Engagement can be enhanced by maintaining a healthy degree of tension in the class– a little pressure like letting students know that they might be called on to answer a question is an example of healthy tension. This does not imply that students should feel stressed out by intimidation, but they should be aware that they might have to contribute. Too much stress interferes with learning. This is perhaps analogous to realize that driving a car requires a healthy level of awareness of hazards, but the scenery can still be enjoyed along the way.
Teachers Should Encourage Students to Process New Knowledge
Hearing what a teacher says alone does not result in learning. Students need to process new information to make it meaningful and relevant. People truly know those things they understand. This is why constructivist theory is so vital to learning. Learning is an active process in which learners build on previous experiences. Therefore, teachers must use appropriate examples that allow students to connect the new with the old. Three additional considerations for processing new knowledge are:
- Visual teaching is powerful. This does not mean that a constant stream of movies is the best way to teach. Well-selected, relevant movies help, but if used too often can become boring. According to an online essay writer, the use of visual learning is best when teachers show objects or perform brief demonstrations to augment their verbal message. Visual aids include many simple items as well as maps, globes, beakers, puzzles, pictures, etc.
- Present information is small portions especially when complex new information is presented. Students are more successful in processing new material in stages or steps. The brain is limited in how it stores information, and it is not designed to store large blocks of information presented quickly.
- Students should take notes, not copy them. Encourage students to design a way to record new information in a way that allows them to rephrase new material in a way that works for them. There might be information that should be copied verbatim, but for most notes, a student-designed method will likely work better than a method required by the teacher. Of course, it is helpful if the teacher checks notebooks to see if they are being used helpfully. The quantity of notes is not important– quality is.

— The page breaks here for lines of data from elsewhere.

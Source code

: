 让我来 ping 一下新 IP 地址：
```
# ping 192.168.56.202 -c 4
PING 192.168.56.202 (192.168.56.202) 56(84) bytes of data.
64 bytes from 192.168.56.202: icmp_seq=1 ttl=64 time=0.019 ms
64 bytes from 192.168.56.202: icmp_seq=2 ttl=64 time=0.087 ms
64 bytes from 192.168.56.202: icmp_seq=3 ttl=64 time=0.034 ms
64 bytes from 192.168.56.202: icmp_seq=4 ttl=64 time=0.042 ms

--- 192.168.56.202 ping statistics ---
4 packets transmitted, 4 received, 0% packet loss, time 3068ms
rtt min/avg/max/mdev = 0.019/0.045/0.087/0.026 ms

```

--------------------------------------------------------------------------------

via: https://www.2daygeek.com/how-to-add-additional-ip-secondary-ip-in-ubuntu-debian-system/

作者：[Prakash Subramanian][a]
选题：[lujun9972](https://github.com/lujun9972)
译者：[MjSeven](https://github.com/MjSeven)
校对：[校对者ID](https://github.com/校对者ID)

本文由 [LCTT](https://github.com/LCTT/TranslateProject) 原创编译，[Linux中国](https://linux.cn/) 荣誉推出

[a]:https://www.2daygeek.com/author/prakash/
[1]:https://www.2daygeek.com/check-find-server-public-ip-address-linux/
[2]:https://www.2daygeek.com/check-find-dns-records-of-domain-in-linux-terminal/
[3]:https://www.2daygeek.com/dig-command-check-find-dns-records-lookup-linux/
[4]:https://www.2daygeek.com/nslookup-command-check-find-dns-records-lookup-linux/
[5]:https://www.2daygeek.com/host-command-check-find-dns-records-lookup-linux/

Formative and Summative Assessment Strategies
Assessment is generally divided into formative and summative categories. This dichotomy may be one of the most ignored concepts in contemporary education.
Formative assessment may be thought of as practice. It includes those activities involved in teaching new materials– worksheets, discussions, group work, pop quizzes, etc. Formative items allow the teacher to diagnose and suggest corrective procedures. They are not part of the grading process, although it is common for teachers to feel the need to grade everything students do.
By being graded on everything students come to feel that school is about getting grades. For students to understand that grades are given selectively as a result of periodic summative assessments is desirable. Summative assessments may be thought of as tests and quizzes that are administered to determine how much a student has learned about specific standards. Shorter, more frequent assessments generally will produce better results.
Teachers can reduce the amount of work they do when students understand that formative work is not graded, but that their knowledge of the formative material will determine what they know and subsequently determine their grades. As for the experts from the professional essay writer, the formative work should be thoroughly reviewed and appropriate feedback should be given. There should be a close correlation between the formative material and the summative assessments.
If teachers feel they must assess formative material, they might try using cartoon stickers, checkmarks, or self-assessments that are not recorded but give students some informal appraisal. Formative assessments can present opportunities for self-assessments, which have the advantage of letting students compare how well they perform compared with the teacher’s expectations.
There are many fine points to teaching that are not generally recognized by the general public or by some teachers. When teachers recognize and apply these little-known instructional strategies, the results can benefit student learning and save teachers valuable time.